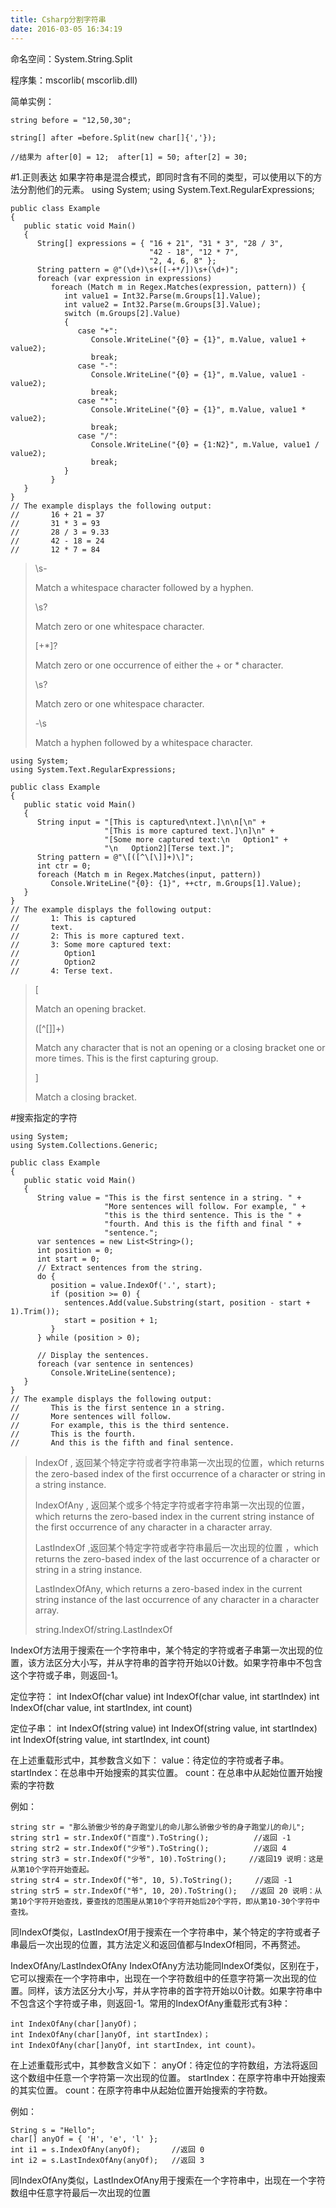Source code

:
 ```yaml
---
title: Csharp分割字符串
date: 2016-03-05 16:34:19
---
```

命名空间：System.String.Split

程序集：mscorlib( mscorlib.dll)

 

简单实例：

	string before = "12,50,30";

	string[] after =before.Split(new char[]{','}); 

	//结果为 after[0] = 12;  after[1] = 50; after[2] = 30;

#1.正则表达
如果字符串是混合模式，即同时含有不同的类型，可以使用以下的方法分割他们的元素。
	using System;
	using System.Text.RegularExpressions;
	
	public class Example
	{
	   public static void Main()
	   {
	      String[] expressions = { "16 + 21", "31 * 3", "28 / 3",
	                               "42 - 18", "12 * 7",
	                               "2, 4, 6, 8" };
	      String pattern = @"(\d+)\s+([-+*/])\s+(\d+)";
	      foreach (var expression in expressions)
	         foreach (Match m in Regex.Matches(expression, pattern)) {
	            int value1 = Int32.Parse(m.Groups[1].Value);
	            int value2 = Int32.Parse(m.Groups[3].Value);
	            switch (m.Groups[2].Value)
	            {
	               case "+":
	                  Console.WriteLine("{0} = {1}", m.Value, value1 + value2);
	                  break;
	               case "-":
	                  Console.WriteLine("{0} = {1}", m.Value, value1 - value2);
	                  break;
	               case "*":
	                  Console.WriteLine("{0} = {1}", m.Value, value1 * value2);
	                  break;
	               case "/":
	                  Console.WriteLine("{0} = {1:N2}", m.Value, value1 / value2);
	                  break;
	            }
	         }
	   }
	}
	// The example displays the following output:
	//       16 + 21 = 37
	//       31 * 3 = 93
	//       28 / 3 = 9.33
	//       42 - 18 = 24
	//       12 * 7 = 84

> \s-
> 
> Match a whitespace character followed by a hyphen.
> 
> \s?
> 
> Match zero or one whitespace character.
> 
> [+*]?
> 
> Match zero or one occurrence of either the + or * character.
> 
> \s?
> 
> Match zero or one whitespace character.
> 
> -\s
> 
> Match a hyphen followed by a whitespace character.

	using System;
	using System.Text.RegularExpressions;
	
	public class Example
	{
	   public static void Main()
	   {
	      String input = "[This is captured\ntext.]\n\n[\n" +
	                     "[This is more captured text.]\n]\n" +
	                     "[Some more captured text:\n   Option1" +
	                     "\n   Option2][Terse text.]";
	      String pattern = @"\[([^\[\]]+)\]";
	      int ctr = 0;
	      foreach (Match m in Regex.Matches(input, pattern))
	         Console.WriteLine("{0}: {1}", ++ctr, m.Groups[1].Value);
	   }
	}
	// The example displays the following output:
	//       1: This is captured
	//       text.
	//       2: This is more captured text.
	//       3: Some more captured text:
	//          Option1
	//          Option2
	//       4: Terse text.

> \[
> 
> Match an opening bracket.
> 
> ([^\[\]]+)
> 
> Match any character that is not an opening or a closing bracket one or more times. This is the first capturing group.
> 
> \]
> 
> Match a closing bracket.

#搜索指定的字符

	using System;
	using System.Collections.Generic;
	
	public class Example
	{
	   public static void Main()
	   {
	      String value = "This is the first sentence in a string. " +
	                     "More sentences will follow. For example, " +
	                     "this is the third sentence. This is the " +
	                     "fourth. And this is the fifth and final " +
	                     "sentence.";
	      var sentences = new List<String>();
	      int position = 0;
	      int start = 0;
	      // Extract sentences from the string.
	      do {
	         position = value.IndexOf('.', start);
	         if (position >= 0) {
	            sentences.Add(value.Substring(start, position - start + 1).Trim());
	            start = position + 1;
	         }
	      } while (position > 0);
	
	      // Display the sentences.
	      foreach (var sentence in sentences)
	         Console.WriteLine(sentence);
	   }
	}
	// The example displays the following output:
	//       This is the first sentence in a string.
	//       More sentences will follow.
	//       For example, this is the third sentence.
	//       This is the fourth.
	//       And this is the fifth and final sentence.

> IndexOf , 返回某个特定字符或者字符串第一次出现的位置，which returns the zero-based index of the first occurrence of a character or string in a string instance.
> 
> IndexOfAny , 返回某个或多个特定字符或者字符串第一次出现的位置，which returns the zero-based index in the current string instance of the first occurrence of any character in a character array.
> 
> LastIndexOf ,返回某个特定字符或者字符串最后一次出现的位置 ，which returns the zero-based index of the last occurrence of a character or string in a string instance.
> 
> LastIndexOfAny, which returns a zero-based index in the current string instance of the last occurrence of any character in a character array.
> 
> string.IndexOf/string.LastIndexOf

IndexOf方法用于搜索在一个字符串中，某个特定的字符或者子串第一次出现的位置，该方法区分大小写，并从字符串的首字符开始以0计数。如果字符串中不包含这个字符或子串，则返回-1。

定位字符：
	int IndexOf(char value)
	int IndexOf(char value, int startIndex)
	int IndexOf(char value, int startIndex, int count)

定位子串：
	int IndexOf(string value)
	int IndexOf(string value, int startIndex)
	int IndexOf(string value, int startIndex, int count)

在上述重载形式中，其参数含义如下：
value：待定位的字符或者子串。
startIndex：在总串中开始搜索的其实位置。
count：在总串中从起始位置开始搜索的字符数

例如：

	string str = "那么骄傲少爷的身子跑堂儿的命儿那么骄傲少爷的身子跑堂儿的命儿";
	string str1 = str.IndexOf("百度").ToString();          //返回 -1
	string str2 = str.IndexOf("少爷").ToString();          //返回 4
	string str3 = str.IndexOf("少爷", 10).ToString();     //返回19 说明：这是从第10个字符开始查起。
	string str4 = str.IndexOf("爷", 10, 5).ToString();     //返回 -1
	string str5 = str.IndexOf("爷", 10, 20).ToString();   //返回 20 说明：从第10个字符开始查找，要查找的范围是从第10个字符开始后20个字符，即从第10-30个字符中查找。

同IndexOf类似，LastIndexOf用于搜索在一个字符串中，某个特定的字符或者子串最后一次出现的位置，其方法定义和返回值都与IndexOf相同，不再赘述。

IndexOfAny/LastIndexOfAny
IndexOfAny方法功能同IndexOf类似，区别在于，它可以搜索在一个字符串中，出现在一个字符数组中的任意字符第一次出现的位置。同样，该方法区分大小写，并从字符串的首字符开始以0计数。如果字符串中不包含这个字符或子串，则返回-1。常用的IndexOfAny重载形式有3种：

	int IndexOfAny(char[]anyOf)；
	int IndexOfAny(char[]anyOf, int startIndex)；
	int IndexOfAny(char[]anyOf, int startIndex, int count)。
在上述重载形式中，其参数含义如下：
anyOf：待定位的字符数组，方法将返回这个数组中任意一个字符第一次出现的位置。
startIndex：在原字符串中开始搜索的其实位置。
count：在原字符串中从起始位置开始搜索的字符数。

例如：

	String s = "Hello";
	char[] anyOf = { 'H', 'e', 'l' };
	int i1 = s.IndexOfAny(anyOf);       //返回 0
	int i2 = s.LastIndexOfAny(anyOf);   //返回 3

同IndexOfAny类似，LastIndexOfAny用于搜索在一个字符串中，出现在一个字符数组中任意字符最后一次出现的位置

■ **Instructions for the task**
Scan the entries above for the string "Match" and copy each line containing it.

■ **Solution for this task**
	         foreach (Match m in Regex.Matches(expression, pattern)) {
> Match a whitespace character followed by a hyphen.
> Match zero or one whitespace character.
> Match zero or one occurrence of either the + or * character.
> Match zero or one whitespace character.
> Match a hyphen followed by a whitespace character.
	      foreach (Match m in Regex.Matches(input, pattern))
> Match an opening bracket.
> Match any character that is not an opening or a closing bracket one or more times. This is the first capturing group.
> Match a closing bracket.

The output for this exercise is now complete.